Why Your Seeds Don’t Germinate

While our elementary school science classes may have taught us the basics about seeds and how to plant them, if you started gardening as an adult, you probably realized there is a lot more to learn. . And unfortunately, growing a plant isn’t necessarily as simple as putting a few seeds in the ground and adding water and sunlight.

For example, even if you seem to be doing everything right, your seeds may not germinate. As it turns out, seeds are more fickle than many people think. Here are a few reasons why your sprouts are not growing.

Why are your seeds not germinating?

You followed the directions. You have waited and waited. And yet, the seeds you have planted are not even beginning to germinate. Here are some of the possible reasons why this might be happening, to help you avoid a similar situation in the future:

overflow

Yes, seeds need water to grow, but give them too much water and you risk drowning them. Over-watering can also kill beneficial bacteria in the soil and cause waterlogged seeds to rot.

Something ate them

Just because your seeds are in the ground doesn’t mean they’re safe from predators. Sometimes seeds don’t germinate because creatures like mice, voles, birds, and wireworms have eaten them for lunch.

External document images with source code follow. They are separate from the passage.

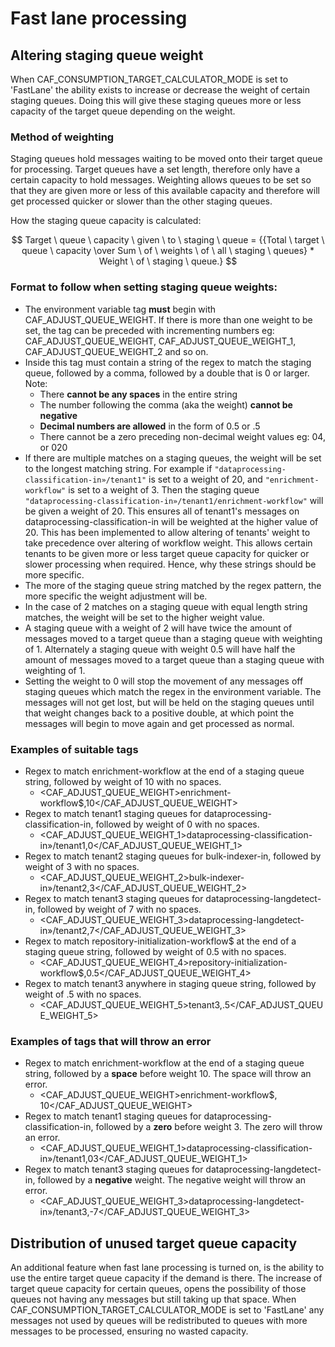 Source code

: # Fast lane processing 

## Altering staging queue weight
When CAF_CONSUMPTION_TARGET_CALCULATOR_MODE is set to 'FastLane' the ability exists to 
increase or decrease the weight of certain staging queues. Doing this will give these 
staging queues more or less capacity of the target queue depending on the weight.

### Method of weighting
Staging queues hold messages waiting to be moved onto their target queue for processing. 
Target queues have a set length, therefore only have a certain capacity to hold messages. 
Weighting allows queues to be set so that they are given more or less of this available capacity and therefore will
get processed quicker or slower than the other staging queues.

How the staging queue capacity is calculated: 

$$ Target \ queue \ capacity \ given \ to \ staging \ queue  = {{Total \ target \ queue \ capacity \over Sum \ of \ weights \ of \ all 
\ staging \ queues} * Weight \ of \ staging \ queue.} $$

### Format to follow when setting staging queue weights: 

* The environment variable tag **must** begin with CAF_ADJUST_QUEUE_WEIGHT. If there is more than one weight to be set, 
the tag can be preceded with incrementing numbers 
eg: CAF_ADJUST_QUEUE_WEIGHT, CAF_ADJUST_QUEUE_WEIGHT_1, CAF_ADJUST_QUEUE_WEIGHT_2 and so on. 
* Inside this tag must contain a string of the regex to match the staging queue, followed by a comma, followed
by a double that is 0 or larger. Note:
  * There **cannot be any spaces** in the entire string 
  * The number following the comma (aka the weight) **cannot be negative**
  * **Decimal numbers are allowed** in the form of 0.5 or .5
  * There cannot be a zero preceding non-decimal weight values eg: 04, or 020
* If there are multiple matches on a staging queues, the weight will be set to the longest matching string. 
  For example if `"dataprocessing-classification-in»/tenant1"` is set to a weight of 20, and `"enrichment-workflow"` 
  is set to a weight of 3. Then the staging queue `"dataprocessing-classification-in»/tenant1/enrichment-workflow"` 
  will be given a weight of 20. This ensures all of tenant1's messages on dataprocessing-classification-in will be 
  weighted at the higher value of 20. This has been implemented to allow altering of tenants' weight to take
  precedence over altering of workflow weight. This allows certain tenants to be given more or less target queue capacity for quicker 
  or slower processing when required. Hence, why these strings should be more specific. 
* The more of the staging queue string matched by the regex pattern, the more specific the weight adjustment will be. 
* In the case of 2 matches on a staging queue with equal length string matches, the weight will be set to the 
  higher weight value.
* A staging queue with a weight of 2 will have twice the amount of messages moved to a target queue than a staging queue with 
  weighting of 1. Alternately a staging queue with weight 0.5 will have half the amount of messages moved to a target queue than a 
  staging queue with weighting of 1. 
* Setting the weight to 0 will stop the movement of any messages off staging queues which match the regex in the environment variable. 
  The messages will not get lost, but will be held on the staging queues until that weight changes back to a positive double, at which 
  point the messages will begin to move again and get processed as normal. 

### Examples of suitable tags 
* Regex to match enrichment-workflow at the end of a staging queue string, followed by weight of 10 with no spaces. 
  * <CAF_ADJUST_QUEUE_WEIGHT>enrichment\-workflow$,10</CAF_ADJUST_QUEUE_WEIGHT> 
* Regex to match tenant1 staging queues for dataprocessing-classification-in, followed by weight of 0 with no spaces.
  * <CAF_ADJUST_QUEUE_WEIGHT_1>dataprocessing-classification-in»/tenant1,0</CAF_ADJUST_QUEUE_WEIGHT_1>
* Regex to match tenant2 staging queues for bulk-indexer-in, followed by weight of 3 with no spaces.
  * <CAF_ADJUST_QUEUE_WEIGHT_2>bulk-indexer-in»/tenant2,3</CAF_ADJUST_QUEUE_WEIGHT_2>
* Regex to match tenant3 staging queues for dataprocessing-langdetect-in, followed by weight of 7 with no spaces.
  * <CAF_ADJUST_QUEUE_WEIGHT_3>dataprocessing-langdetect-in»/tenant2,7</CAF_ADJUST_QUEUE_WEIGHT_3>
* Regex to match repository-initialization-workflow$ at the end of a staging queue string, followed by weight of 0.5 with no spaces.
  * <CAF_ADJUST_QUEUE_WEIGHT_4>repository-initialization-workflow$,0.5</CAF_ADJUST_QUEUE_WEIGHT_4>
* Regex to match tenant3 anywhere in staging queue string, followed by weight of .5 with no spaces.
  * <CAF_ADJUST_QUEUE_WEIGHT_5>tenant3,.5</CAF_ADJUST_QUEUE_WEIGHT_5>

### Examples of tags that will throw an error
* Regex to match enrichment-workflow at the end of a staging queue string, followed by a **space** before weight 10. The space will 
  throw an error.
  * <CAF_ADJUST_QUEUE_WEIGHT>enrichment\-workflow$, 10</CAF_ADJUST_QUEUE_WEIGHT> 
* Regex to match tenant1 staging queues for dataprocessing-classification-in, followed by a **zero** before weight 3. 
  The zero will throw an error.
  * <CAF_ADJUST_QUEUE_WEIGHT_1>dataprocessing-classification-in»/tenant1,03</CAF_ADJUST_QUEUE_WEIGHT_1>
* Regex to match tenant3 staging queues for dataprocessing-langdetect-in, followed by a **negative** weight. 
  The negative weight will throw an error.
  * <CAF_ADJUST_QUEUE_WEIGHT_3>dataprocessing-langdetect-in»/tenant3,-7</CAF_ADJUST_QUEUE_WEIGHT_3>

## Distribution of unused target queue capacity
An additional feature when fast lane processing is turned on, is the ability to use the entire target queue capacity
if the demand is there. 
The increase of target queue capacity for certain queues, opens the possibility of those queues not having 
any messages but still taking up that space. When CAF_CONSUMPTION_TARGET_CALCULATOR_MODE is set to 'FastLane' any messages
not used by queues will be redistributed to queues with more messages to be processed, ensuring no wasted capacity.
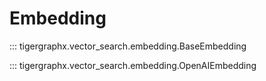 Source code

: # Embedding

::: tigergraphx.vector_search.embedding.BaseEmbedding

::: tigergraphx.vector_search.embedding.OpenAIEmbedding
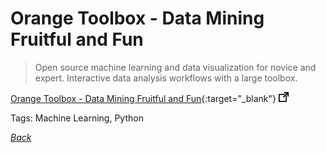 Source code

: # Orange Toolbox - Data Mining Fruitful and Fun

> Open source machine learning and data visualization for novice and expert. Interactive data analysis workflows with a large toolbox.

[Orange Toolbox - Data Mining Fruitful and Fun](https://orange.biolab.si/){:target="_blank"} ![external redirect](../../img/ext-redir.png)

Tags: Machine Learning, Python

[_Back_](../)
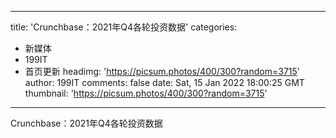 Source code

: 
---
title: 'Crunchbase：2021年Q4各轮投资数据'
categories: 
 - 新媒体
 - 199IT
 - 首页更新
headimg: 'https://picsum.photos/400/300?random=3715'
author: 199IT
comments: false
date: Sat, 15 Jan 2022 18:00:25 GMT
thumbnail: 'https://picsum.photos/400/300?random=3715'
---

<div>   
Crunchbase：2021年Q4各轮投资数据  
</div>
            
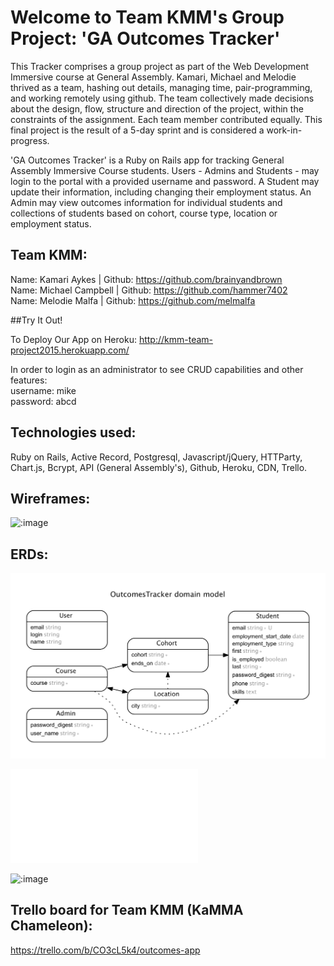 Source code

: # Welcome to Team KMM's Group Project: 'GA Outcomes Tracker'

This Tracker comprises a group project as part of the Web Development Immersive course at General Assembly. Kamari, Michael and Melodie thrived as a team, hashing out details, managing time, pair-programming, and working remotely using github. The team collectively made decisions about the design, flow, structure and direction of the project, within the constraints of the assignment. Each team member contributed equally. This final project is the result of a 5-day sprint and is considered a work-in-progress.

'GA Outcomes Tracker' is a Ruby on Rails app for tracking General Assembly Immersive Course students. Users - Admins and Students - may login to the portal with a provided username and password. A Student may update their information, including changing their employment status. An Admin may view outcomes information for individual students and collections of students based on cohort, course type, location or employment status.

## Team KMM:
Name: Kamari Aykes     | Github: https://github.com/brainyandbrown<br />
Name: Michael Campbell | Github: https://github.com/hammer7402<br />
Name: Melodie Malfa    | Github: https://github.com/melmalfa

##Try It Out!

To Deploy Our App on Heroku: http://kmm-team-project2015.herokuapp.com/

In order to login as an administrator to see CRUD capabilities and other features:<br />
username: mike<br />
password: abcd

## Technologies used:
   Ruby on Rails,
   Active Record,
   Postgresql,
   Javascript/jQuery,
   HTTParty,
   Chart.js,
   Bcrypt,
   API (General Assembly's),
   Github,
   Heroku,
   CDN,
   Trello.


## Wireframes:

![:image](https://trello-attachments.s3.amazonaws.com/54e3b231a592a0478f341cf0/2560x1920/ccc41b8060506697eec3f33e72f9eb54/20150217_143331.jpg)


## ERDs:


<img src="erd.pdf" alt="Rendered PDF Document">

![:pdf](erd.pdf)

![:image](https://trello-attachments.s3.amazonaws.com/54e3bebd1e11112e6ec1d0b7/600x450/c7f4ad7748c5cf4e835cc8b4bcf6a8ee/Outcomes_Tracker_ERD.JPG.jpg)


## Trello board for Team KMM (KaMMA Chameleon):
   https://trello.com/b/CO3cL5k4/outcomes-app











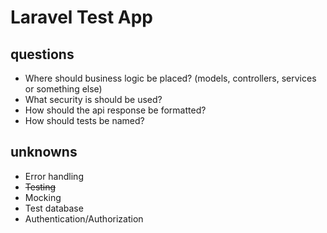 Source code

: # Laravel Test App

## questions

- Where should business logic be placed? (models, controllers, services or something else)
- What security is should be used?
- How should the api response be formatted?
- How should tests be named?

## unknowns

- Error handling
- ~~Testing~~
- Mocking
- Test database
- Authentication/Authorization
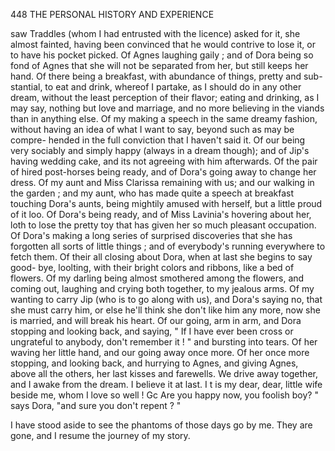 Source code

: 448           THE PERSONAL HISTORY AND EXPERIENCE

saw Traddles (whom I had entrusted with the licence) asked for it, she
almost fainted, having been convinced that he would contrive to lose it,
or to have his pocket picked. Of Agnes laughing gaily ; and of Dora
being so fond of Agnes that she will not be separated from her, but still
keeps her hand.
   Of there being a breakfast, with abundance of things, pretty and sub-
stantial, to eat and drink, whereof I partake, as I should do in any
other dream, without the least perception of their flavor; eating and
drinking, as I may say, nothing but love and marriage, and no more
believing in the viands than in anything else.
   Of my making a speech in the same dreamy fashion, without having
an idea of what I want to say, beyond such as may be compre-
hended in the full conviction that I haven't said it. Of our being very
sociably and simply happy (always in a dream though); and of Jip's
having wedding cake, and its not agreeing with him afterwards.
   Of the pair of hired post-horses being ready, and of Dora's going away to
change her dress. Of my aunt and Miss Clarissa remaining with us; and
our walking in the garden ; and my aunt, who has made quite a speech
at breakfast touching Dora's aunts, being mightily amused with herself,
but a little proud of it loo.
   Of Dora's being ready, and of Miss Lavinia's hovering about her, loth
to lose the pretty toy that has given her so much pleasant occupation. Of
Dora's making a long series of surprised discoveries that she has forgotten
all sorts of little things ; and of everybody's running everywhere to
fetch them.
   Of their all closing about Dora, when at last she begins to say good-
bye, loolting, with their bright colors and ribbons, like a bed of flowers.
Of my darling being almost smothered among the flowers, and coming
out, laughing and crying both together, to my jealous arms.
   Of my wanting to carry Jip (who is to go along with us), and Dora's
saying no, that she must carry him, or else he'll think she don't like him
any more, now she is married, and will break his heart. Of our going,
arm in arm, and Dora stopping and looking back, and saying, " If I have
ever been cross or ungrateful to anybody, don't remember it ! " and
bursting into tears.
   Of her waving her little hand, and our going away once more. Of her
once more stopping, and looking back, and hurrying to Agnes, and giving
Agnes, above all the others, her last kisses and farewells.
   We drive away together, and I awake from the dream. I believe it at
last. I t is my dear, dear, little wife beside me, whom I love so well !
  Gc Are you happy now, you foolish boy? " says Dora, "and sure you
don't repent ? "

  I have stood aside to see the phantoms of those days go by me.
They are gone, and I resume the journey of my story.
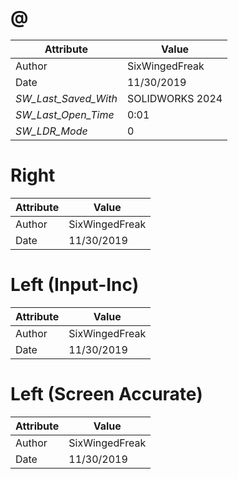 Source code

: # @
| Attribute | Value |
| ---  | ---     |
| Author | SixWingedFreak |
| Date | 11/30/2019 |
| _SW_Last_Saved_With_ | SOLIDWORKS 2024 |
| _SW_Last_Open_Time_ | 0:01 |
| _SW_LDR_Mode_ | 0 |
# Right
| Attribute | Value |
| ---  | ---     |
| Author | SixWingedFreak |
| Date | 11/30/2019 |
# Left (Input-Inc)
| Attribute | Value |
| ---  | ---     |
| Author | SixWingedFreak |
| Date | 11/30/2019 |
# Left (Screen Accurate)
| Attribute | Value |
| ---  | ---     |
| Author | SixWingedFreak |
| Date | 11/30/2019 |
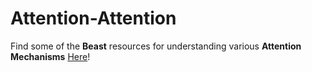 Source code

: # Attention-Attention


Find some of the **Beast** resources for understanding various **Attention Mechanisms** [Here](https://github.com/Sedherthe/Attention-Attention/tree/master/References)!
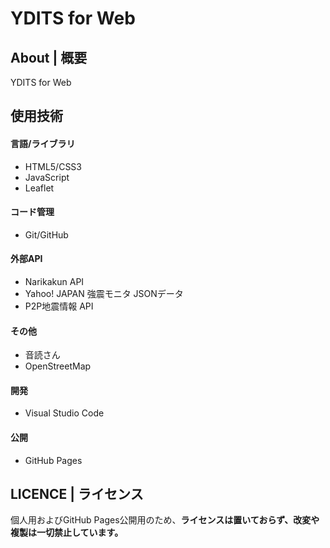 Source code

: 
# YDITS for Web

## About | 概要

YDITS for Web

## 使用技術

#### 言語/ライブラリ
- HTML5/CSS3
- JavaScript
- Leaflet

#### コード管理
- Git/GitHub

#### 外部API
- Narikakun API
- Yahoo! JAPAN 強震モニタ JSONデータ
- P2P地震情報 API

#### その他
- 音読さん
- OpenStreetMap

#### 開発
- Visual Studio Code

#### 公開
- GitHub Pages

## LICENCE | ライセンス

個人用およびGitHub Pages公開用のため、**ライセンスは置いておらず、改変や複製は一切禁止しています。** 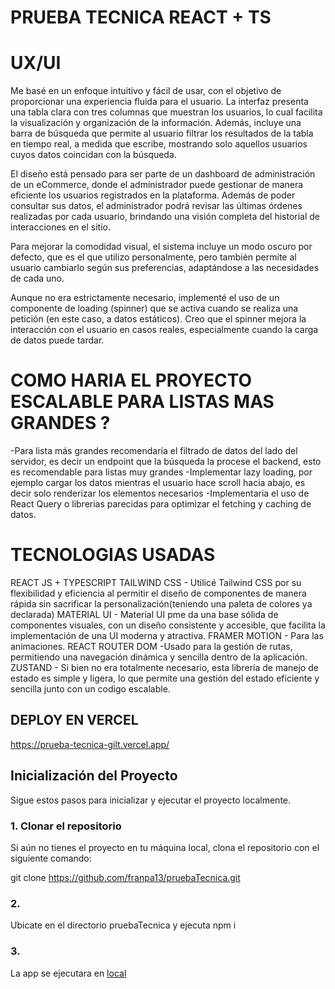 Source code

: 

# PRUEBA TECNICA REACT + TS 
# UX/UI

Me basé en un enfoque intuitivo y fácil de usar, con el objetivo de proporcionar una experiencia fluida para el usuario. La interfaz presenta una tabla clara con tres columnas que muestran los usuarios, lo cual facilita la visualización y organización de la información. Además, incluye una barra de búsqueda que permite al usuario filtrar los resultados de la tabla en tiempo real, a medida que escribe, mostrando solo aquellos usuarios cuyos datos coincidan con la búsqueda.

El diseño está pensado para ser parte de un dashboard de administración de un eCommerce, donde el administrador puede gestionar de manera eficiente los usuarios registrados en la plataforma. Además de poder consultar sus datos, el administrador podrá revisar las últimas órdenes realizadas por cada usuario, brindando una visión completa del historial de interacciones en el sitio.

Para mejorar la comodidad visual, el sistema incluye un modo oscuro por defecto, que es el que utilizo personalmente, pero también permite al usuario cambiarlo según sus preferencias, adaptándose a las necesidades de cada uno.

Aunque no era estrictamente necesario, implementé el uso de un componente de loading (spinner) que se activa cuando se realiza una petición (en este caso, a datos estáticos). Creo que el spinner mejora la interacción con el usuario en casos reales, especialmente cuando la carga de datos puede tardar.

# COMO HARIA EL PROYECTO ESCALABLE PARA LISTAS MAS GRANDES ? 
-Para lista más grandes recomendaría el filtrado de datos del lado del servidor, es decir un endpoint que la búsqueda la procese el backend, esto es recomendable para listas muy grandes
-Implementar lazy loading, por ejemplo cargar los datos mientras el usuario hace scroll hacia abajo, es decir solo renderizar los elementos necesarios
-Implementaria el uso de React Query o librerias parecidas para optimizar el fetching y caching de datos.

# TECNOLOGIAS USADAS
REACT JS + TYPESCRIPT
TAILWIND CSS - Utilicé Tailwind CSS por su flexibilidad y eficiencia al permitir el diseño de componentes de manera rápida sin sacrificar la personalización(teniendo una paleta de colores ya declarada)
MATERIAL UI - Material UI pme da una base sólida de componentes visuales, con un diseño consistente y accesible, que facilita la implementación de una UI moderna y atractiva.
FRAMER MOTION - Para las animaciones.
REACT ROUTER DOM -Usado para la gestión de rutas, permitiendo una navegación dinámica y sencilla dentro de la aplicación.
ZUSTAND - Si bien no era totalmente necesario, esta librería de manejo de estado es simple y ligera, lo que permite una gestión del estado eficiente y sencilla junto con un codigo escalable.


## DEPLOY EN VERCEL
https://prueba-tecnica-gilt.vercel.app/


## Inicialización del Proyecto

Sigue estos pasos para inicializar y ejecutar el proyecto localmente.

### 1. Clonar el repositorio

Si aún no tienes el proyecto en tu máquina local, clona el repositorio con el siguiente comando:


git clone https://github.com/franpa13/pruebaTecnica.git

### 2.
Ubicate en el directorio pruebaTecnica y ejecuta npm i


### 3.
La app se ejecutara en [local](http://localhost:5173/)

They were stored incorrectly.

Seeds should be stored in a dry, airtight container in a cool place at home, in a garage or shed. If the seeds get too hot, they won’t be able to germinate. Excessive humidity can lead to the same result, even if the seeds are not technically wet, but were in a room with high humidity.

They were planted too deep into the soil.

Pay attention when you plant seeds: if you plant them too deep in the soil, they can run out of steam before they hit the soil, and it will look like they have not germinated.